New Delhi: Moody's Friday said there are risks of India missing 3.3 per cent fiscal deficit target for the current financial year if tax revenue falls short of projection.
The Budget 2019-20 lowered fiscal deficit projection for the current financial year to 3.3 per cent from 3.4 per cent targeted in the Interim Budget 2019-20 in February. The fiscal deficit, which is the gap between government expenditure and revenue, was 3.4 per cent in 2018-19.
"There's a risk that India could miss its deficit target for fiscal 2019 if income from tax revenue underperforms projections, as it did last year," Moody's Investors Service Associate Managing Director (Sovereign Risk Group) Gene Fang said.
The rating agency, however, said the headline deficit may be achieved but through reliance on one-off revenue such as disinvestments and transfers from the central bank, and off-budget spending.
The government has pegged disinvestment target for the current financial year at Rs 1.05 lakh crore, up from Rs 90,000 crore projected in Interim Budget for 2019-20 in February.
Moody's said that in the Union Budget, the government announced a lower fiscal deficit target for fiscal 2020, while maintaining its support for growth and incomes.

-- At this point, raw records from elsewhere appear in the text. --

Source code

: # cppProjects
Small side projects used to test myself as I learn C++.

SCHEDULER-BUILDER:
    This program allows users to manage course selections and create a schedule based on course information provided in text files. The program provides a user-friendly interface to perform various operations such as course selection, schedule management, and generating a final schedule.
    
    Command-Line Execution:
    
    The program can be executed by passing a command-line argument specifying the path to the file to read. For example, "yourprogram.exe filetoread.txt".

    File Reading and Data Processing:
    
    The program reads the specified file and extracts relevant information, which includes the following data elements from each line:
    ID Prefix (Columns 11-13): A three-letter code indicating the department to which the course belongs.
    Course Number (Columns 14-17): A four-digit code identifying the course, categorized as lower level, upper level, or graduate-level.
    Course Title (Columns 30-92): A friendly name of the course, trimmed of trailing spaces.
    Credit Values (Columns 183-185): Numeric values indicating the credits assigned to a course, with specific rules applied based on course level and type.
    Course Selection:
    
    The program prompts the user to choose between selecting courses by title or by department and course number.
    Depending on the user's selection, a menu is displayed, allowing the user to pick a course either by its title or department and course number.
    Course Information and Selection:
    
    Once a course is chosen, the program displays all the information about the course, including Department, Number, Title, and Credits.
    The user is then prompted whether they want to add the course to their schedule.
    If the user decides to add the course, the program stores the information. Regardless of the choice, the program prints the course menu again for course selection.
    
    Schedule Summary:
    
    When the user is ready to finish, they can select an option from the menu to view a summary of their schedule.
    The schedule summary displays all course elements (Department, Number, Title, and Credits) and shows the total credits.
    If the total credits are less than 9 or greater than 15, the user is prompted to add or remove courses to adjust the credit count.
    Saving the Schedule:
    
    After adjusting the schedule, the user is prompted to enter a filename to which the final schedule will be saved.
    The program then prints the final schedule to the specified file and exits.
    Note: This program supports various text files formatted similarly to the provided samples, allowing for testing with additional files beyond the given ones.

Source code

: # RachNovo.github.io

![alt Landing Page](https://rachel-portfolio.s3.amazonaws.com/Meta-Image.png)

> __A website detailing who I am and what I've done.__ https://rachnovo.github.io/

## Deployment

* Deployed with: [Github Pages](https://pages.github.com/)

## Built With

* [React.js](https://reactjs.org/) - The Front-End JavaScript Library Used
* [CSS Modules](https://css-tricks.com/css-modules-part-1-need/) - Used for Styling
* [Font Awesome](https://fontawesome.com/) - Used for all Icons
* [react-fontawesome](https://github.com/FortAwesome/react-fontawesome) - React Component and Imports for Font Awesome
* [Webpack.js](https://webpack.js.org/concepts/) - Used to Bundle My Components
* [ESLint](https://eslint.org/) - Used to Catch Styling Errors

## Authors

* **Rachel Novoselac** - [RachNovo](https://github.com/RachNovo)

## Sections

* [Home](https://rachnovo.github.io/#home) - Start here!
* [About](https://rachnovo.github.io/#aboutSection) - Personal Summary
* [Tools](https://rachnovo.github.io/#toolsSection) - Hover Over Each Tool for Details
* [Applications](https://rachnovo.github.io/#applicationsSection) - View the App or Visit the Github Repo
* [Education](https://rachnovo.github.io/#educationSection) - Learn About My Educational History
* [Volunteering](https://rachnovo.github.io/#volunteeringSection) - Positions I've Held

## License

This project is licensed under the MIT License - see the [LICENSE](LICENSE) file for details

"Achieving these competing goals will be challenging. We expect the economy to grow relatively slowly, despite the government's income support measures," Fang said.
In addition to funding, an expansion of support for farmers, a new pension scheme and relief for small taxpayers, as previously announced, the latest Budget includes a Rs 70,000-crore recapitalisation of state-owned banks. "This will support growth by encouraging the flow of credit to the economy, although simultaneously adding to government debt," Fang said.